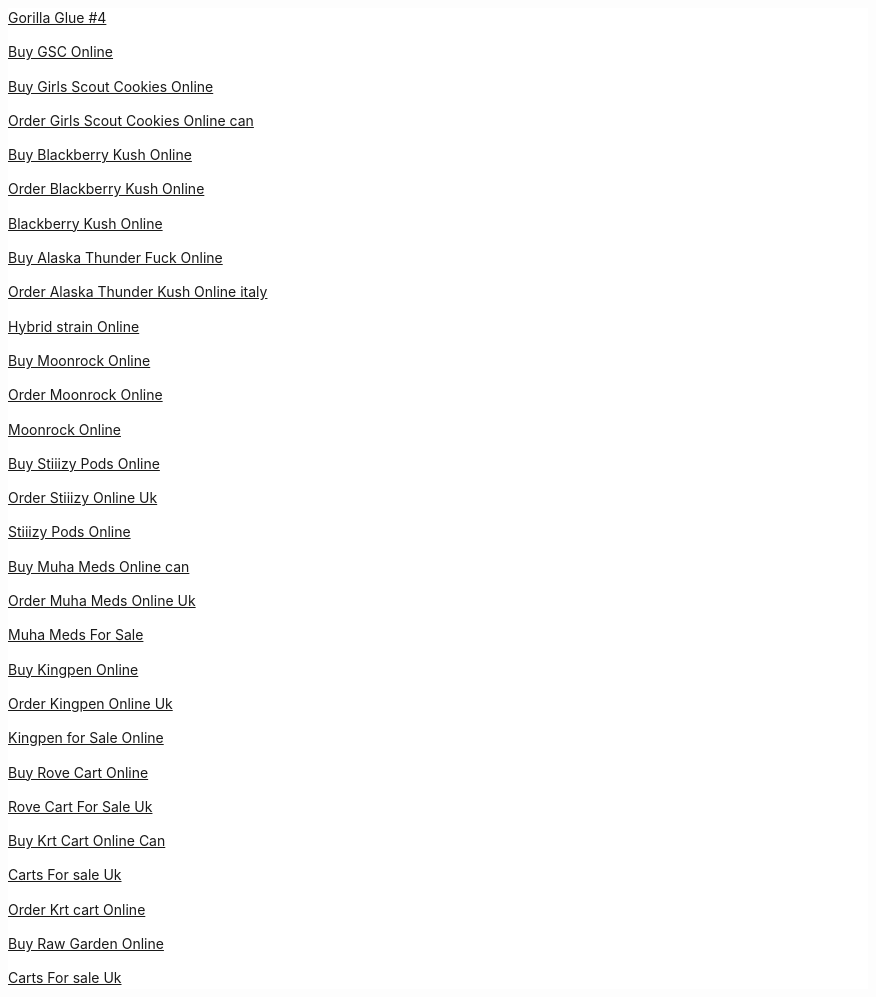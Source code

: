 <a href="https://exocticbase.com/?product=1-ounce-gorilla-glue-4-hybrid/">Gorilla Glue #4</a>

<a href="https://exocticbase.com/?product=girls-scout-cookies/">Buy GSC Online</a>

<a href="https://exocticbase.com/?product=girls-scout-cookies/">Buy Girls Scout Cookies Online</a>

<a href="https://exocticbase.com/?product=girls-scout-cookies/">Order Girls Scout Cookies Online can</a>

<a href="https://exocticbase.com/?product=1-ounce-blackberry-kush-hybrid/">Buy Blackberry Kush Online</a>

<a href="https://exocticbase.com/?product=1-ounce-blackberry-kush-hybrid/">Order Blackberry Kush Online</a>

<a href="https://exocticbase.com/?product=1-ounce-blackberry-kush-hybrid/">Blackberry Kush Online</a>

<a href="https://exocticbase.com/?product=1-ounce-alaskan-thunder-fuck-hybrid/">Buy Alaska Thunder Fuck Online</a>

<a href="https://exocticbase.com/?product=1-ounce-alaskan-thunder-fuck-hybrid/">Order Alaska Thunder Kush Online italy</a>

<a href="https://exocticbase.com/?product=1-ounce-alaskan-thunder-fuck-hybrid/">Hybrid strain Online</a>

<a href="https://exocticbase.com/?product=1-tin-dr-moziac-moonrocks/">Buy Moonrock Online</a>

<a href="https://exocticbase.com/?product=1-tin-dr-moziac-moonrocks/">Order Moonrock Online</a>

<a href="https://exocticbase.com/?product=1-tin-dr-moziac-moonrocks/">Moonrock Online</a>

<a href="https://exocticbase.com/?product=stiiizy-pods/">Buy Stiiizy Pods Online</a>

<a href="https://exocticbase.com/?product=stiiizy-pods/">Order Stiiizy Online Uk</a>

<a href="https://exocticbase.com/?product=stiiizy-pods/">Stiiizy Pods Online</a>

<a href="https://exocticbase.com/?product=muha-meds/">Buy Muha Meds Online can</a>

<a href="https://exocticbase.com/?product=muha-meds/">Order Muha Meds Online Uk</a>

<a href="https://exocticbase.com/?product=muha-meds/">Muha Meds For Sale</a>

<a href="https://exocticbase.com/?product=kingpen/">Buy Kingpen Online</a>

<a href="https://exocticbase.com/?product=kingpen/">Order Kingpen Online Uk</a>

<a href="https://exocticbase.com/?product=kingpen/">Kingpen for Sale Online</a>

<a href="https://exocticbase.com/?product=rove-cart/">Buy Rove Cart Online</a>

<a href="https://exocticbase.com/?product=rove-cart/">Rove Cart For Sale Uk</a>

<a href="https://exocticbase.com/?product=krt-cart/">Buy Krt Cart Online Can</a>

<a href="https://exocticbase.com/?product=krt-cart/">Carts For sale Uk</a>

<a href="https://exocticbase.com/?product=krt-cart/">Order Krt cart Online</a>

<a href="https://exocticbase.com/?product=raw-garden/">Buy Raw Garden Online</a>

<a href="https://exocticbase.com/?product=raw-garden/">Carts For sale Uk</a>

◆ ◆ ◆

**WHAT THE TASK ASKS:** Beginning at the line that contains "for Sale Online</a>", reproduce every line down to the last line of the entries above, exactly and only those.

**PROBLEM SOLUTION:**
<a href="https://exocticbase.com/?product=kingpen/">Kingpen for Sale Online</a>

<a href="https://exocticbase.com/?product=rove-cart/">Buy Rove Cart Online</a>

<a href="https://exocticbase.com/?product=rove-cart/">Rove Cart For Sale Uk</a>

<a href="https://exocticbase.com/?product=krt-cart/">Buy Krt Cart Online Can</a>

<a href="https://exocticbase.com/?product=krt-cart/">Carts For sale Uk</a>

<a href="https://exocticbase.com/?product=krt-cart/">Order Krt cart Online</a>

<a href="https://exocticbase.com/?product=raw-garden/">Buy Raw Garden Online</a>

<a href="https://exocticbase.com/?product=raw-garden/">Carts For sale Uk</a>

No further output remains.